Exercise objective. Below are some entries. Count the lines where "urgent" appears and state only that number.

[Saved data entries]

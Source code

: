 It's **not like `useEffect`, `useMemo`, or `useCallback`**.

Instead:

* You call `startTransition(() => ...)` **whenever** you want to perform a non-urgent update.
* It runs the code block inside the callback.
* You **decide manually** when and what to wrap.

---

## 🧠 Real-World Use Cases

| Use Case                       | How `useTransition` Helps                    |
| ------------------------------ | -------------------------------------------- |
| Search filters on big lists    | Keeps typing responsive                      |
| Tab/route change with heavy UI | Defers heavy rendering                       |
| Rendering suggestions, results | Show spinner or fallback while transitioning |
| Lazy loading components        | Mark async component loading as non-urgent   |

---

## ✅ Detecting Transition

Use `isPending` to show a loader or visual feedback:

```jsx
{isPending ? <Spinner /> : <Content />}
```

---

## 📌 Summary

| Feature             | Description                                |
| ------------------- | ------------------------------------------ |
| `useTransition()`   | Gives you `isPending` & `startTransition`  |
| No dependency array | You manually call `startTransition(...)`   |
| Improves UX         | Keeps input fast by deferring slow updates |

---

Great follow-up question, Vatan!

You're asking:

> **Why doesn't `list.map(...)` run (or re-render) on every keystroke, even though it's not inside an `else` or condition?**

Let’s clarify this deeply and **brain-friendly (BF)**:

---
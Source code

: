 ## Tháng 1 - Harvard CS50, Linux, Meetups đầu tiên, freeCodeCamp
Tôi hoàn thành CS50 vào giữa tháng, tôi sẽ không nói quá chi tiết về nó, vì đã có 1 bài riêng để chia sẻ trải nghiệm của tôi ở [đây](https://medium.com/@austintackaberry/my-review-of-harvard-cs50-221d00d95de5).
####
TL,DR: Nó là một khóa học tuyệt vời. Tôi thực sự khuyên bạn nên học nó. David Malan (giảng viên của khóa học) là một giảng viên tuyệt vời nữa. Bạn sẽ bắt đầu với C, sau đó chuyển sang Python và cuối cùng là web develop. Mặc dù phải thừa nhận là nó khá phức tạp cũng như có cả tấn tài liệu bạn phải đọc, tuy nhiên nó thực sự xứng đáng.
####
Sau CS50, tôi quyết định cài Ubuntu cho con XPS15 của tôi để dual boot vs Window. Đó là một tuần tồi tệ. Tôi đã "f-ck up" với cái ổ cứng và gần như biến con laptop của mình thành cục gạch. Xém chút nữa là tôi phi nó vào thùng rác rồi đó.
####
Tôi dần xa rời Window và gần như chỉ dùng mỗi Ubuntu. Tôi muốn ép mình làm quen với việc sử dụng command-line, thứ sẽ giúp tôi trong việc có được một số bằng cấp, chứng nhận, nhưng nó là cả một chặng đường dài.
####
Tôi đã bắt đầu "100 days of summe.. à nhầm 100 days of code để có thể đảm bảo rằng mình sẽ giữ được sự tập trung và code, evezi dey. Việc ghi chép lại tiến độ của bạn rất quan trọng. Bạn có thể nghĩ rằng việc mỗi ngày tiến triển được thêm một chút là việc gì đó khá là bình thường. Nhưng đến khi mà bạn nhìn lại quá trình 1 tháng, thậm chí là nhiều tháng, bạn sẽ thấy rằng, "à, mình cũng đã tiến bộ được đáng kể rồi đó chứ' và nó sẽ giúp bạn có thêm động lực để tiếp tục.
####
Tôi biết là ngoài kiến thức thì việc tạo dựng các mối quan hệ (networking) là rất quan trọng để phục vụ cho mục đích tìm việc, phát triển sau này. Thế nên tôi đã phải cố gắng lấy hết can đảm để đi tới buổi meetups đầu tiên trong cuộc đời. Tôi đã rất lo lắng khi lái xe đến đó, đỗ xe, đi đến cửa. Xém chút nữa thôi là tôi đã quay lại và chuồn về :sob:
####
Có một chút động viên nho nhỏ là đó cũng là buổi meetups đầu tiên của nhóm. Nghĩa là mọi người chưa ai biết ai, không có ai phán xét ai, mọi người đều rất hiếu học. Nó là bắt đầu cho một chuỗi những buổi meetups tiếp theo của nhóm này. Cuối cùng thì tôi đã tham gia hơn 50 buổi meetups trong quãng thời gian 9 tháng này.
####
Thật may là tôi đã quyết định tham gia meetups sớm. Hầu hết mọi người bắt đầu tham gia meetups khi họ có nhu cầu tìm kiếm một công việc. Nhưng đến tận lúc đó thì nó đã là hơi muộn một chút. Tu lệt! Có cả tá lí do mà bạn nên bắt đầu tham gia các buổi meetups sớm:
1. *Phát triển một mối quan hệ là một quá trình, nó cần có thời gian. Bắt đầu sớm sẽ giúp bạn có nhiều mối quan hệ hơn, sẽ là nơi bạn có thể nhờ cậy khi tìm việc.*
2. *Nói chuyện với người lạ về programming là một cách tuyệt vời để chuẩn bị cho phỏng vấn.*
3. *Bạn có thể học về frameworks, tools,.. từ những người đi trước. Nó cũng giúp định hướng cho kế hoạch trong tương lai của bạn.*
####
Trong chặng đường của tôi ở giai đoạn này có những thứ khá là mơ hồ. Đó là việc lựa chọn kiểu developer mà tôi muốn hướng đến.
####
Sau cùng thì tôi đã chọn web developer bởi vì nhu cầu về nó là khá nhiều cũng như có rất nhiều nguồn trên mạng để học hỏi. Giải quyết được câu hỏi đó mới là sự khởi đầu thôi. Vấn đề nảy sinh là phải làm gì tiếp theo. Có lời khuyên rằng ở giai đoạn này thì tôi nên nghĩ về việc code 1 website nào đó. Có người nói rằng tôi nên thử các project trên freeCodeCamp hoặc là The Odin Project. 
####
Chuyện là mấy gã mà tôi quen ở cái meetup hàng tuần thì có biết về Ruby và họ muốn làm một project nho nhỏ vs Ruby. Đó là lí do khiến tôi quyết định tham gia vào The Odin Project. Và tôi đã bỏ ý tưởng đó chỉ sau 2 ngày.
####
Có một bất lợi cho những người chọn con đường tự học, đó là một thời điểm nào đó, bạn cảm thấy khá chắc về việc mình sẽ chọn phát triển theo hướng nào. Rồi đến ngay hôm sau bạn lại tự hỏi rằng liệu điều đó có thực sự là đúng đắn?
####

Answer to the problem. 2